A debate has recently unfolded around how much copper – and related metals – are present in Norway’s mid-oceanic ridge system, an area where mining could take place in the future as the search for metals needed for the electrification of society intensifies. The main players in this debate are the Geological Survey of Norway (NGU) and the Norwegian Offshore Directorate (NOD), who both have expertise in this domain. Here, we present a short summary of the main aspects of the debate, which is based on articles published in Norwegian on the GEO365 website.
Interview with Terje Bjerkgård
NOD’s response – Harald Brekke
Volumes and grades
First of all, there is the estimated amount of copper per 1,000 km2 in the deep sea. Based on comparable deposits on land, the ore geologists at NGU last year arrived at an estimate of 0.18 million tonnes of copper per 1,000 km2 when they published their resource estimate. In contrast, NOD’s resource assessment arrived at a value twice as high – 0.36 million tonnes per 1,000 km2 – based on analyses of samples taken from the area itself. This is not the only instance where the two organisations results differ though.
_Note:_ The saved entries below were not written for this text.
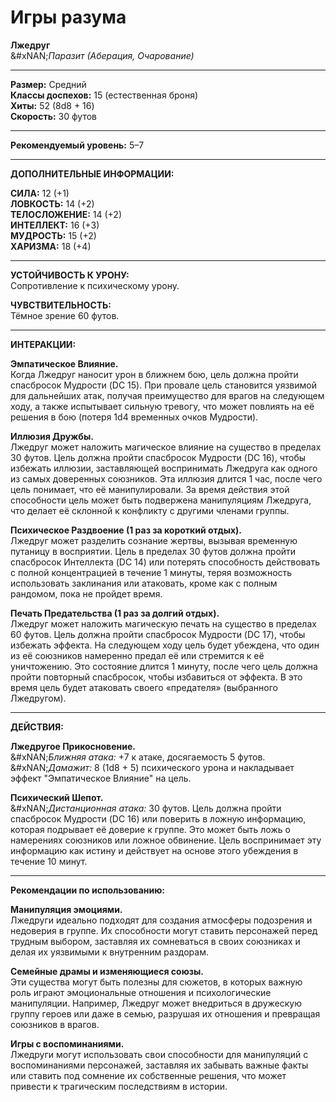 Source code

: # Игры разума

**Лжедруг**\
&#xNAN;_&#x41F;аразит (Аберация, Очарование)_

***

**Размер:** Средний\
**Классы доспехов:** 15 (естественная броня)\
**Хиты:** 52 (8d8 + 16)\
**Скорость:** 30 футов

***

**Рекомендуемый уровень:** 5–7

***

**ДОПОЛНИТЕЛЬНЫЕ ИНФОРМАЦИИ:**

**СИЛА:** 12 (+1)\
**ЛОВКОСТЬ:** 14 (+2)\
**ТЕЛОСЛОЖЕНИЕ:** 14 (+2)\
**ИНТЕЛЛЕКТ:** 16 (+3)\
**МУДРОСТЬ:** 15 (+2)\
**ХАРИЗМА:** 18 (+4)

***

**УСТОЙЧИВОСТЬ К УРОНУ:**\
Сопротивление к психическому урону.

**ЧУВСТВИТЕЛЬНОСТЬ:**\
Тёмное зрение 60 футов.

***

**ИНТЕРАКЦИИ:**

**Эмпатическое Влияние.**\
Когда Лжедруг наносит урон в ближнем бою, цель должна пройти спасбросок Мудрости (DC 15). При провале цель становится уязвимой для дальнейших атак, получая преимущество для врагов на следующем ходу, а также испытывает сильную тревогу, что может повлиять на её решения в бою (потеря 1d4 временных очков Мудрости).

**Иллюзия Дружбы.**\
Лжедруг может наложить магическое влияние на существо в пределах 30 футов. Цель должна пройти спасбросок Мудрости (DC 16), чтобы избежать иллюзии, заставляющей воспринимать Лжедруга как одного из самых доверенных союзников. Эта иллюзия длится 1 час, после чего цель понимает, что её манипулировали. За время действия этой способности цель может быть подвержена манипуляциям Лжедруга, что делает её склонной к конфликту с другими членами группы.

**Психическое Раздвоение (1 раз за короткий отдых).**\
Лжедруг может разделить сознание жертвы, вызывая временную путаницу в восприятии. Цель в пределах 30 футов должна пройти спасбросок Интеллекта (DC 14) или потерять способность действовать с полной концентрацией в течение 1 минуты, теряя возможность использовать заклинания или атаковать, кроме как с полным рандомом, пока не пройдет время.

**Печать Предательства (1 раз за долгий отдых).**\
Лжедруг может наложить магическую печать на существо в пределах 60 футов. Цель должна пройти спасбросок Мудрости (DC 17), чтобы избежать эффекта. На следующем ходу цель будет убеждена, что один из её союзников намеренно предал её или стремится к её уничтожению. Это состояние длится 1 минуту, после чего цель должна пройти повторный спасбросок, чтобы избавиться от эффекта. В это время цель будет атаковать своего «предателя» (выбранного Лжедругом).

***

**ДЕЙСТВИЯ:**

**Лжедругое Прикосновение.**\
&#xNAN;_&#x411;лижняя атака:_ +7 к атаке, досягаемость 5 футов.\
&#xNAN;_&#x414;амажит:_ 8 (1d8 + 5) психического урона и накладывает эффект "Эмпатическое Влияние" на цель.

**Психический Шепот.**\
&#xNAN;_&#x414;истанционная атака:_ 30 футов. Цель должна пройти спасбросок Мудрости (DC 16) или поверить в ложную информацию, которая подрывает её доверие к группе. Это может быть ложь о намерениях союзников или ложное обвинение. Цель воспринимает эту информацию как истину и действует на основе этого убеждения в течение 10 минут.

***

**Рекомендации по использованию:**

**Манипуляция эмоциями.**\
Лжедруги идеально подходят для создания атмосферы подозрения и недоверия в группе. Их способности могут ставить персонажей перед трудным выбором, заставляя их сомневаться в своих союзниках и делая их уязвимыми к внутренним раздорам.

**Семейные драмы и изменяющиеся союзы.**\
Эти существа могут быть полезны для сюжетов, в которых важную роль играют эмоциональные отношения и психологические манипуляции. Например, Лжедруг может внедриться в дружескую группу героев или даже в семью, разрушая их отношения и превращая союзников в врагов.

**Игры с воспоминаниями.**\
Лжедруги могут использовать свои способности для манипуляций с воспоминаниями персонажей, заставляя их забывать важные факты или ставить под сомнение их собственные решения, что может привести к трагическим последствиям в истории.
The NGU expects a grade of 1.47% as a median value for copper, while they claim that the NOD’s estimate median value is 2.27%. That is 35% lower.
In a response, Harald Brekke, senior geologist at the NOD, puts forward that the 2.27% represents a weighted average instead, arguing that a weighted mean must be compared to the arithmetic mean, not the median, and that their values therefore don’t differ that much as the NGU suggests.
Brekke also adds that the NGU researchers have used the same statistical methods as the NOD and NTNU. This means that they calculate the resources with Monte-Carlo simulations of distributions for occurrence size, content and number of occurrences per area.
Enough for mining?
NGU geologist Terje Bjerkgård argued that a deposit on land could be commercial given a grade of ~1,5 % Cu, if the deposit is large enough. A possible future seabed mineral industry that will operate in rough terrain at great water depths far from the mainland will very likely depend on deposits with significantly higher levels than those we find in operational mines on land in order to achieve profitability. At the same time, the deposits must have sufficient tonnage to provide a lifetime that justifies the investment costs, with calculations indicating that commerciality for prospects of around 20 million tonnes of ore require grades of approximately 5% copper.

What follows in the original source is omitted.